Call For Papers, Abstracts and Demonstrations
Pacific Symposium on Biocomputing
Big Island of Hawaii -- January 4-8, 2015
The twentieth Pacific Symposium on Biocomputing (PSB), will be held January 4-8, 2015 at the Fairmont Orchid on the Big Island of Hawaii. PSB will bring together top researchers from North America, the Asian Pacific nations, Europe and around the world to exchange research results and address open issues in all aspects of computational biology. PSB will provide a forum for the presentation of work in databases, algorithms, interfaces, visualization, modeling and other computational methods, as applied to biological problems, with emphasis on applications in data-rich areas of molecular biology. PSB intends to attract a balanced combination of computer scientists and biologists, presenting significant original research, demonstrating computer systems, and facilitating formal and informal discussions on topics of importance to computational biology.
To provide focus for the very broad area of biological computing, PSB is organized into a series of specific sessions. Each session will involve both formal research presentations and open discussion groups.
- Cancer Panomics: Computational methods and infrastructure for integrative analysis of cancer high-throughput "omics" data to enable precision oncology
- Characterizing the Importance of Environmental Exposures, Interactions between the Environment and Genetic Architecture, and Genetic Interactions: New Methods for Understanding the Etiology of Complex Traits and Disease
- Crowdsourcing and Mining Crowd Data
- Personalized medicine: from genotypes, molecular phenotypes and the quantified self, towards improved medicine
- Cancer Pathways: Automatic Extraction, Representation, and Reasoning in the Big Data Era
Session tutorials
Hour long tutorials of the PSB 2015 sessions will be offered on January 4, 2015.Papers and posters
The core of the conference consists of rigorously peer-reviewed full-length papers reporting on original work. All accepted papers will be published electronically and indexed in PubMed, and the best of these will be presented orally to the entire conference.

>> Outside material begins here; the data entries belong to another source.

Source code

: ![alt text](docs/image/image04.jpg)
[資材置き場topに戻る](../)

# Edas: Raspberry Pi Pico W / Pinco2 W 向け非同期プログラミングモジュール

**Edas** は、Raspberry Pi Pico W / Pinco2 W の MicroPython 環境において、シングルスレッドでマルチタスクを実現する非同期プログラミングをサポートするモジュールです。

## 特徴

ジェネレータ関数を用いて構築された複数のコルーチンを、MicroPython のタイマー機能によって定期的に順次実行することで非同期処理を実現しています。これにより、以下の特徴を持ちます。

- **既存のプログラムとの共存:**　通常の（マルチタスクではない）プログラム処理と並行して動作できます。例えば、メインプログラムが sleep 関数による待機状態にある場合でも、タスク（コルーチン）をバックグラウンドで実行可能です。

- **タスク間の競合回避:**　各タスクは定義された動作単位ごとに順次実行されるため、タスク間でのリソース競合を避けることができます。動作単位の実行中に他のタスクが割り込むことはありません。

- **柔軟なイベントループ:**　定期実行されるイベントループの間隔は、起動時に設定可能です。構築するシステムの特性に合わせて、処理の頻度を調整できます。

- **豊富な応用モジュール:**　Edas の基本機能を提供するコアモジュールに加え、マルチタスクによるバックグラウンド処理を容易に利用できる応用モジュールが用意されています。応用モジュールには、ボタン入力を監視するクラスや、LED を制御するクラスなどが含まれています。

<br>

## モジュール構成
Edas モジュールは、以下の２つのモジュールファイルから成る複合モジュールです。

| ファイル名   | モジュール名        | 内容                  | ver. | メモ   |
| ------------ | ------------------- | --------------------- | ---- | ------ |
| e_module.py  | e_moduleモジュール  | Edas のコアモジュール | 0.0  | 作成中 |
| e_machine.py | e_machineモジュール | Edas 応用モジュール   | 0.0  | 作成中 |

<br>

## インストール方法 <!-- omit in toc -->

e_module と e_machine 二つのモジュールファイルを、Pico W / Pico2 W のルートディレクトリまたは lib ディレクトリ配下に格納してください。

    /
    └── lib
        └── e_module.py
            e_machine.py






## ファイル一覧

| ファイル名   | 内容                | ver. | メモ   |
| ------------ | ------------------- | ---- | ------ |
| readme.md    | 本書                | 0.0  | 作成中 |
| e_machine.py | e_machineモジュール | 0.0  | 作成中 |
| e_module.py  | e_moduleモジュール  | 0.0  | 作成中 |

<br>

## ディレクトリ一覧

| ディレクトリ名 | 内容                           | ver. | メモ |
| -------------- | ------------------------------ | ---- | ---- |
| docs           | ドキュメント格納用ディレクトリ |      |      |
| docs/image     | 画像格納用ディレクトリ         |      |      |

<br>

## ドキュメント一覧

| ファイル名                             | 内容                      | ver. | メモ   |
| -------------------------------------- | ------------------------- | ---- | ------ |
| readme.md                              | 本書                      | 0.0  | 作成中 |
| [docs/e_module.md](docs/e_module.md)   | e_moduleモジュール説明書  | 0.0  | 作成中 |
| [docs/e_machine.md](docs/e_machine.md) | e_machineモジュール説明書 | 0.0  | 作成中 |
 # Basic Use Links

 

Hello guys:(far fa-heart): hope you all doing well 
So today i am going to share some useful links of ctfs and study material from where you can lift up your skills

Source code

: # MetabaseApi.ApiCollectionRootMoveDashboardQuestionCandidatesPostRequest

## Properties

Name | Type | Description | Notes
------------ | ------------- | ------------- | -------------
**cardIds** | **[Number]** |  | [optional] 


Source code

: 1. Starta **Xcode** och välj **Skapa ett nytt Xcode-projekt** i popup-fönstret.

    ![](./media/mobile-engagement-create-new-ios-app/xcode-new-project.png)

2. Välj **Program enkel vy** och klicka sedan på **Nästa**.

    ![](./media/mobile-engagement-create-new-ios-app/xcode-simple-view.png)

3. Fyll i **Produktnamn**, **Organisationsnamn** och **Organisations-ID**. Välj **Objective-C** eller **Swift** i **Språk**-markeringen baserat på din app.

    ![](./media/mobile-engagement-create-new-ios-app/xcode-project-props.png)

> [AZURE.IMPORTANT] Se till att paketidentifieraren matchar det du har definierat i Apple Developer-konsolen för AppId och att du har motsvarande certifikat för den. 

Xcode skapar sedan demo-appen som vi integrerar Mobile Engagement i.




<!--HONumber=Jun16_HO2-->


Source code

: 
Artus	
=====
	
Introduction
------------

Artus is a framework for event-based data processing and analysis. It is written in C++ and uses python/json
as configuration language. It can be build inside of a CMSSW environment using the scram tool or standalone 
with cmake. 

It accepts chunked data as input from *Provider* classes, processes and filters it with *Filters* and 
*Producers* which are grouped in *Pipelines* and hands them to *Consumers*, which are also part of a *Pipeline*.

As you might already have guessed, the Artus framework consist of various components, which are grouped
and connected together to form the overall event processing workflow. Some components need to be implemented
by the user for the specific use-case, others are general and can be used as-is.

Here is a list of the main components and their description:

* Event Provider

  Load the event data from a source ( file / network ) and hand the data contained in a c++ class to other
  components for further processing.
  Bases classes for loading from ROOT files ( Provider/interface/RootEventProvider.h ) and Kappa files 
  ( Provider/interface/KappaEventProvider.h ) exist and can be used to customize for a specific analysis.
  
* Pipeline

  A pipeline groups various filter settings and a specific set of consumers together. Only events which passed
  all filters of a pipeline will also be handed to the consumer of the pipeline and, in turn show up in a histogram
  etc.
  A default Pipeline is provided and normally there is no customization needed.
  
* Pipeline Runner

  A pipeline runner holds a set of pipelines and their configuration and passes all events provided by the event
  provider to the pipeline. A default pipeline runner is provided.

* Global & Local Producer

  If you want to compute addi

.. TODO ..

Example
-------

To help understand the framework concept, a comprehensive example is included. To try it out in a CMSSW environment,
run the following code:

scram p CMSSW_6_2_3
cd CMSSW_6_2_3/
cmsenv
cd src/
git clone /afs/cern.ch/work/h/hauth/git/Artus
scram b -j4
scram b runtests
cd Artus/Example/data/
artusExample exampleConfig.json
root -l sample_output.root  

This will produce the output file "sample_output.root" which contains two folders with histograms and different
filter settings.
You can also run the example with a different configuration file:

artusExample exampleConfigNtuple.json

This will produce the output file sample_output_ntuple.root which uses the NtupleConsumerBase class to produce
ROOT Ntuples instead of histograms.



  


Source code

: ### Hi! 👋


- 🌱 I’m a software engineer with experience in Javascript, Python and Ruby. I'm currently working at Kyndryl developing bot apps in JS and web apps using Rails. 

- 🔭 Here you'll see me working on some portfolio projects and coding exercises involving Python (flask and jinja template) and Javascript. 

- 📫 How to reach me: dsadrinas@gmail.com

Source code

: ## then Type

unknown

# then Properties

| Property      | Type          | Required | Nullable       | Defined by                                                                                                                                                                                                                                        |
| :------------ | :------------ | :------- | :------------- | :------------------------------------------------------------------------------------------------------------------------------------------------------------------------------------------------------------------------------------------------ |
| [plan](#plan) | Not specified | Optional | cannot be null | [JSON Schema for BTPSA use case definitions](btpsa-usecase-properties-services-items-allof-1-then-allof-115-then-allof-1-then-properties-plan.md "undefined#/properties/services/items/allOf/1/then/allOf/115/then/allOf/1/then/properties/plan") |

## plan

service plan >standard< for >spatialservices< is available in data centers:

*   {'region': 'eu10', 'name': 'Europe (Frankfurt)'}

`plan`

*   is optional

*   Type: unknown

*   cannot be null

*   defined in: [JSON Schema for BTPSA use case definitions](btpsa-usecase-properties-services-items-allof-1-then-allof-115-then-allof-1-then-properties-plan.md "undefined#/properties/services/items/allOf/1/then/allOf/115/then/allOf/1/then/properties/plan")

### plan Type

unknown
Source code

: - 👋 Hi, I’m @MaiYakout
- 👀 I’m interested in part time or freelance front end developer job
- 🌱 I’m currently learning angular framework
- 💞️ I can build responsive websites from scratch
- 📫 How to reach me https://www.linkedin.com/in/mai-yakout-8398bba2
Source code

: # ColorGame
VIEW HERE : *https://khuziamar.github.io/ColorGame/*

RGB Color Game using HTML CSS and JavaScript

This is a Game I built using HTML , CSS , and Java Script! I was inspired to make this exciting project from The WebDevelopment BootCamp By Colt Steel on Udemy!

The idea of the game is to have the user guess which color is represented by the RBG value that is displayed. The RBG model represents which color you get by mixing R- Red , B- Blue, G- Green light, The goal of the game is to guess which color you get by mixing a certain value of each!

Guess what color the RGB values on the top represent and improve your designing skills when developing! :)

PSB will also initiate submission to PubMed Central (PMC); however, PMC indexing applies only to papers that comply with the NIH Public Access Policy.
Researchers wishing to present their research without official publication are encouraged to submit a one page abstract by the abstract deadline listed below to present their work in the poster sessions.
Important dates
Paper submissions due: July 31, 2014 midnight PTNotification of paper acceptance: September 9, 2014
Final paper deadline: October 1, 2014 11:59PM PT
Abstract deadline: November 17, 2014 11:59PM PT
Meeting: January 4-8, 2015
Paper format
Each paper must be accompanied by a cover letter. The cover letter should be the first page of your paper submission. The cover letter must state the following:
Submitted papers are limited to twelve (12) pages (not including the cover letter) in our publication format. Please format your paper according to instructions found at http://psb.stanford.edu/psb-online/psb-submit/. If figures can not be easily resized and placed precisely in the text, then it should be clear that with appropriate modifications, the total manuscript length would be within the page limit. Color images are accepted for publication at no additional charge.
Papers must be submitted to the PSB 2015 paper management system.
Contact PSB (psb.hawaii @ gmail.com) for additional information about paper submission requirements.
Travel support
We have been able to offer partial travel support to many PSB attendees in the past. However, please note that no one is guaranteed travel support. The online travel support application form will open in August.
PSB 2015 Sessions:
Each session has a chair who is responsible for organizing submissions. Please contact the specific session chair relevant to your interests for further information. Links on each of the session titles below lead to more detailed calls for participation for each session.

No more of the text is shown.